Эта рубашка висела на принцессе мешком. Генри присмотрелся к мокрой – стежки видны, аккуратные… это, выходит, она сама ушивала, что ли? Ясно, она, больше-то некому! На все руки мастерица, хмыкнул он невольно, и стряпать умеет, и шить… Поди, тоже скажет, что бальное платье не сошьет, но дырку заштопать или там по себе одежку подогнать сумеет! Положительно, воспитание настоящих принцесс заметно отличалось от того, о котором говорилось в сказках.
– Гроза скоро пройдет, – сказал Генри, чтобы избавиться от неловкости. Казалось бы: что такого, увидел-то он девушку, считай, со спины, ну, чуть боком, не разглядывал долго, а чувство все равно такое, словно за голыми девками в бане подглядывал! – Видишь, ветер какой… Потом опять солнце выйдет, обсушимся.
– Часто тут так? – спросила она, выжимая волосы. Толку от этого было немного: навес уже промок, сверху капало.
– В мае что ни день льет, – ответил Генри. – Сейчас, видишь, прерия еще цветет, это после дождей. К июлю уже совсем сухо станет, и уж до осени. А так… даже зимой грозы бывают, только сухие. Ветер страшенный, а воды ни капли. Знаешь, что, – сообразил он и сунул руку во вьюк, заблаговременно припрятанный от дождя, – глотни-ка! Тогда точно не простынешь, только…
Предупредить, чтобы была осторожнее, он не успел: принцесса взяла у него из рук флягу и хлебнула от души. Чуть поморщилась, но не задохнулась и глаза не выпучила, сделала второй глоток и отдала фляжку Генри.
– Хорошее пойло, – сказала она. – Мы почти таким грелись во время осады.
Монтроз в очередной раз потерял дар речи. Какой еще осады?..
– Муж был далеко, а к нашим стенам подступили… тогда еще не церковники. – Она словно услышала его вопрос. – Людей в замке оставалось мало, но хватало, чтобы оборониться. Вот с припасами было совсем плохо. Ранняя весна стояла, как сейчас помню, очень холодная. Выйдешь на стену – через несколько минут уже пальцев не чувствуешь, там и здоровому-то было несладко, а если впроголодь… никакой маг не поможет, а у Филиппа их было совсем мало, к тому же.
– А от крепенькой в глазах-то у воинов не двоилось? – не выдержал Генри.
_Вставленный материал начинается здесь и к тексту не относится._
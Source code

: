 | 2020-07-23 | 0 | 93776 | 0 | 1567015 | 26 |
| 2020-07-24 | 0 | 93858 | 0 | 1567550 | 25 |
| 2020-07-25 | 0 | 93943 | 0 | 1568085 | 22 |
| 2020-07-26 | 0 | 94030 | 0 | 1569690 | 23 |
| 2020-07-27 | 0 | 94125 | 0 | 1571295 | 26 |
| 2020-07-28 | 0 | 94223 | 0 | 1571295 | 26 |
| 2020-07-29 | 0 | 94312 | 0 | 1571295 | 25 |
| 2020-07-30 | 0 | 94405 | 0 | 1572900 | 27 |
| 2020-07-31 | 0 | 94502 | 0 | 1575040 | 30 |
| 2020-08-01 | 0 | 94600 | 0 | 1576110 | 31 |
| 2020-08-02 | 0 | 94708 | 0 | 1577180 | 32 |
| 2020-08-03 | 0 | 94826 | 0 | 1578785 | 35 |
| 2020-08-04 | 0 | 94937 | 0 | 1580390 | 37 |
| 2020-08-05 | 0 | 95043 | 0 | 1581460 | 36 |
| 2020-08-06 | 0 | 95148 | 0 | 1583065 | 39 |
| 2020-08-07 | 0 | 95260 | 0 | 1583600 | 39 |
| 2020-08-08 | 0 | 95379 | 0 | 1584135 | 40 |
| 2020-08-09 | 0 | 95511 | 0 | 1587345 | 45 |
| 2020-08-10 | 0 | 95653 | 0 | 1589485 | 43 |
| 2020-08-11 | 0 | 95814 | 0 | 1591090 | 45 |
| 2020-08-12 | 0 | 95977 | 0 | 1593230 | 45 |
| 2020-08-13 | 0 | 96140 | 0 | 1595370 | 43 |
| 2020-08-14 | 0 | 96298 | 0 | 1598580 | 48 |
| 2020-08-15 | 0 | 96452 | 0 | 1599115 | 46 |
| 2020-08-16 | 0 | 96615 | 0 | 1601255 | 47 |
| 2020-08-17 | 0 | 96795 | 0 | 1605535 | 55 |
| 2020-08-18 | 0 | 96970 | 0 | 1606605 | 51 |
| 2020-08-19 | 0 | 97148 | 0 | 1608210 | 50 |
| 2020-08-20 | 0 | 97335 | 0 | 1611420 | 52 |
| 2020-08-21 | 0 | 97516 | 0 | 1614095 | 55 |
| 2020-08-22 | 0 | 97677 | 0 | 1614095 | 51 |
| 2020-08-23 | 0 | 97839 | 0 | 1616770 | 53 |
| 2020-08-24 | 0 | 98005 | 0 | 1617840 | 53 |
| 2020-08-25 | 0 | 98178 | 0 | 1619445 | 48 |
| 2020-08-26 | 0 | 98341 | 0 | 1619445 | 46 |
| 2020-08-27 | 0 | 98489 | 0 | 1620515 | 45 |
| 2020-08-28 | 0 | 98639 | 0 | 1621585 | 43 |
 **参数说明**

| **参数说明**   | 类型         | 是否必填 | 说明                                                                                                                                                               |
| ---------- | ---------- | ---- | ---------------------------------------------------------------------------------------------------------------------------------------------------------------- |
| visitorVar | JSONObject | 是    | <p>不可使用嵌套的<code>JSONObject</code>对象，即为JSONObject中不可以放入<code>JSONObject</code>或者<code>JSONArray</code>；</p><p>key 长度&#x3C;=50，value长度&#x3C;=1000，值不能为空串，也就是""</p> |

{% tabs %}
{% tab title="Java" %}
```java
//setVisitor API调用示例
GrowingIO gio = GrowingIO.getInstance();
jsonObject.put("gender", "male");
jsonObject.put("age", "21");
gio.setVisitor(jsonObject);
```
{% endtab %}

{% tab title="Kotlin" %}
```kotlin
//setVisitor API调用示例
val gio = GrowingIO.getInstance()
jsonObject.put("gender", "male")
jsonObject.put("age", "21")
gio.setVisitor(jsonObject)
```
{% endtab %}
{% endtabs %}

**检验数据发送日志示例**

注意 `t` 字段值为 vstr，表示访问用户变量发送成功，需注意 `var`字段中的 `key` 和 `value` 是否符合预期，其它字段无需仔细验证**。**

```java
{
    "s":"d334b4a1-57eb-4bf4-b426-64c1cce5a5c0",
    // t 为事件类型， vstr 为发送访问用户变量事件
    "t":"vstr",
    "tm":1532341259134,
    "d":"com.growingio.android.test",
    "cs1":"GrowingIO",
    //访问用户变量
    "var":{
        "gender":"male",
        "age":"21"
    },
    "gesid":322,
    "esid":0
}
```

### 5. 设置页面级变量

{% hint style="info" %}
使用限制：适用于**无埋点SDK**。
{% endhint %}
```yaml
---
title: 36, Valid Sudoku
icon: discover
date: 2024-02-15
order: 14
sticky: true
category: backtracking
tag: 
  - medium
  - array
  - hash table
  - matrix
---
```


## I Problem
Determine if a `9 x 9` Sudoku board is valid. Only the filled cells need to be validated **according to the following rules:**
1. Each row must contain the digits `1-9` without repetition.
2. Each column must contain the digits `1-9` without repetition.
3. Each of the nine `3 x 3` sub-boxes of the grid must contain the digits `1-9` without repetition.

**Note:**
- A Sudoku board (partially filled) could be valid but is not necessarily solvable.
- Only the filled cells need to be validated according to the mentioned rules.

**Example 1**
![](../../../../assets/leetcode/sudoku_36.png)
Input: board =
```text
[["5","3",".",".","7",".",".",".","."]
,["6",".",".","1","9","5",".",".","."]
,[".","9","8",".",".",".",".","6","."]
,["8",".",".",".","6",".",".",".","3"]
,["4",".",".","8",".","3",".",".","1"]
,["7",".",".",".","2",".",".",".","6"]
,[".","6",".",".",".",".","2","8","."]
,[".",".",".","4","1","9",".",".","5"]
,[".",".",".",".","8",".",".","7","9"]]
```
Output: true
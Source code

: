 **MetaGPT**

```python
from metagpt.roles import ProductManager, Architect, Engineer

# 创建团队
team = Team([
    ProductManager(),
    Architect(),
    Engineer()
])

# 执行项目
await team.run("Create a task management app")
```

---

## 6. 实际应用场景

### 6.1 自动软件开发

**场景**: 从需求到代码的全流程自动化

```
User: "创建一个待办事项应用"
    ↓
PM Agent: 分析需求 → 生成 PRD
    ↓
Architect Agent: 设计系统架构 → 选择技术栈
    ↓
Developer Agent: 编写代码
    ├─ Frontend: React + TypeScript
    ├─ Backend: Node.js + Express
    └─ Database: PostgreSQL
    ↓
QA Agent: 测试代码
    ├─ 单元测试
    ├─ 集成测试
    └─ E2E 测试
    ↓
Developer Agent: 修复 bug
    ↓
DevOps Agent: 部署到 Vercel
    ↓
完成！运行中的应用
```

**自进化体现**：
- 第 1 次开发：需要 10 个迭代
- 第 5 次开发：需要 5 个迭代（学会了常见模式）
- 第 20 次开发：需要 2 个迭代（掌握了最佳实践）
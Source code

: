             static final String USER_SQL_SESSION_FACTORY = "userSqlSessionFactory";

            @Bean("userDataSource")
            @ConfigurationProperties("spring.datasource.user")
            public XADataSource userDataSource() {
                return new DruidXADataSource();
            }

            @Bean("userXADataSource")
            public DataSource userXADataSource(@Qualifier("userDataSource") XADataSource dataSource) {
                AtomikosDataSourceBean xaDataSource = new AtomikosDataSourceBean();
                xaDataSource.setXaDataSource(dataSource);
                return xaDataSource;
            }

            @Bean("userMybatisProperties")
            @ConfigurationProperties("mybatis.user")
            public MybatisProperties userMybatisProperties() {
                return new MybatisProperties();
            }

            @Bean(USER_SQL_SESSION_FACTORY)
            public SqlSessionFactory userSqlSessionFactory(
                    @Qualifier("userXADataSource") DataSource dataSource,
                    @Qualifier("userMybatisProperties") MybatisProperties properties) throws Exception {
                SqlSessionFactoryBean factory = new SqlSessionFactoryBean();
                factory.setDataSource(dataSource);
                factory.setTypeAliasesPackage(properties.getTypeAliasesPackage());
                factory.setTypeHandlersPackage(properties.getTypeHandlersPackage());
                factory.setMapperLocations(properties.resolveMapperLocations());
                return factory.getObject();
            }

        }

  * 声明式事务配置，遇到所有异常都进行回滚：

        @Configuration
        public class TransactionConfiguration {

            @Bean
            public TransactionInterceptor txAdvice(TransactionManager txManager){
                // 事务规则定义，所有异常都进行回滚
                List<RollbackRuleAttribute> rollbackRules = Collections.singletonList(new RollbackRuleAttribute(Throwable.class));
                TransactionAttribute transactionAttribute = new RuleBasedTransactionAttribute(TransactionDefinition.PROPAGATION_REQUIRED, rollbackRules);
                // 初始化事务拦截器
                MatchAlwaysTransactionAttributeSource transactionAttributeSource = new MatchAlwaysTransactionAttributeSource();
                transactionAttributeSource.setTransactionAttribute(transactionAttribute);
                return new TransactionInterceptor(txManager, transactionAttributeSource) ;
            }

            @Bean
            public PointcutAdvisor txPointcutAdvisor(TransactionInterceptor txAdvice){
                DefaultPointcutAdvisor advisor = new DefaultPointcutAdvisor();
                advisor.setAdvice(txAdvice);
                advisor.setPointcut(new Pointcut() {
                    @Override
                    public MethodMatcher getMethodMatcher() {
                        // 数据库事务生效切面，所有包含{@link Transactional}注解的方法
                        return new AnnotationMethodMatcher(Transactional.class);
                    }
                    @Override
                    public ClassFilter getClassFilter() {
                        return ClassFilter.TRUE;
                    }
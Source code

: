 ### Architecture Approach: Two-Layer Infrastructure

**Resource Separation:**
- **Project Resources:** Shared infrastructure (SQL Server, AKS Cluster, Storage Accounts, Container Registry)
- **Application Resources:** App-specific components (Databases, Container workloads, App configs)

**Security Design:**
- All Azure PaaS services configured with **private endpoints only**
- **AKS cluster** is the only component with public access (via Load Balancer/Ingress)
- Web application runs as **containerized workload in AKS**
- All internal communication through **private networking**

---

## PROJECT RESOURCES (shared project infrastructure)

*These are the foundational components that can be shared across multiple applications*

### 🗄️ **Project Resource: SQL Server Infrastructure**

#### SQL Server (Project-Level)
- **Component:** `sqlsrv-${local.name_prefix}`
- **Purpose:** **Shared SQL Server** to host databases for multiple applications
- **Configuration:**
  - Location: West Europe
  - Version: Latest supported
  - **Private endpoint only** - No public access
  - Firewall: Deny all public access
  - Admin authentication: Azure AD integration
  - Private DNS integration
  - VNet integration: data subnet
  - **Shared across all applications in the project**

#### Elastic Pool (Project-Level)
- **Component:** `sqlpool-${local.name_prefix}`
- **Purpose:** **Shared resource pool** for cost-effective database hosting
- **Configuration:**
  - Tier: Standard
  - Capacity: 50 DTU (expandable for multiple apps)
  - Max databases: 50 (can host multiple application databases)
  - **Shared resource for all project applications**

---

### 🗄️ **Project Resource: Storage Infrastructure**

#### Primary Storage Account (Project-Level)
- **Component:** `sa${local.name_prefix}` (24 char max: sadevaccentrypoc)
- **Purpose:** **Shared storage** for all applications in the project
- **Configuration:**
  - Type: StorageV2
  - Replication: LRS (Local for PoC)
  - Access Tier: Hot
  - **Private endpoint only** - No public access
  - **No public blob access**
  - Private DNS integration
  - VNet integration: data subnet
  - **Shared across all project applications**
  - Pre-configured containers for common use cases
– Может, и двоилось, – спокойно ответила принцесса. – Тогда добавляли, чтобы троилось: в таком случае можно не выбирать, цель в того, кто посредине, он настоящий. Не знал такого способа?
– Не слыхал, – усмехнулся он и тоже приложился к фляжке. Самогон обжег глотку, аж слезы выступили… А из крепкого матерьялу делали принцесс – только поморщилась ведь, даже закуски не попросила! – Значит, и тебе доводилось…
– Да, – сказала она. – Я была на стенах, как и все, кто мог держать оружие: старики, женщины и дети. Кто вовсе ничего не умел, был на подхвате.
– А ты? – Генри мотнул головой, отгоняя бредовое видение, в котором Мария-Антония ловко заряжала пушку. Интересно, были ли у них пушки в те времена? – Ну, в смысле, умела что-то?